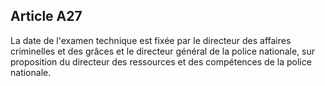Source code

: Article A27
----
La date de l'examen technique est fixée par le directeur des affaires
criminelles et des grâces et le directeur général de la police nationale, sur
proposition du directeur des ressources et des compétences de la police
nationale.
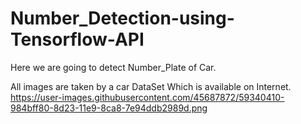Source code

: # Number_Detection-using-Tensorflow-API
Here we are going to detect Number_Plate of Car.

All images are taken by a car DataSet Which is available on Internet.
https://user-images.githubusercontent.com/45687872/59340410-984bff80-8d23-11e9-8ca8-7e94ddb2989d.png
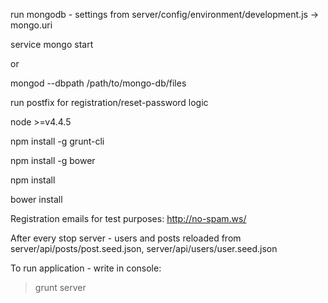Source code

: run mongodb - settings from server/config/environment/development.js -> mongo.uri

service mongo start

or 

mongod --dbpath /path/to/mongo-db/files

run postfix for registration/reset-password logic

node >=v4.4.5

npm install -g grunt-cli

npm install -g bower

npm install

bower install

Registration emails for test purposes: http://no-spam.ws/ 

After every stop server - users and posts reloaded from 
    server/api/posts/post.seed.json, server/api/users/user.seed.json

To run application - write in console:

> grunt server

· · ·

Try it:
Would you please write out, exactly and with no other lines, the stretch of the listing above from the line containing "node >=v4.4.5" through the line containing "server/api/posts/post.seed.json, server/api/users/user.seed.json"?

Result for this exercise:
node >=v4.4.5

npm install -g grunt-cli

npm install -g bower

npm install

bower install

Registration emails for test purposes: http://no-spam.ws/ 

After every stop server - users and posts reloaded from 
    server/api/posts/post.seed.json, server/api/users/user.seed.json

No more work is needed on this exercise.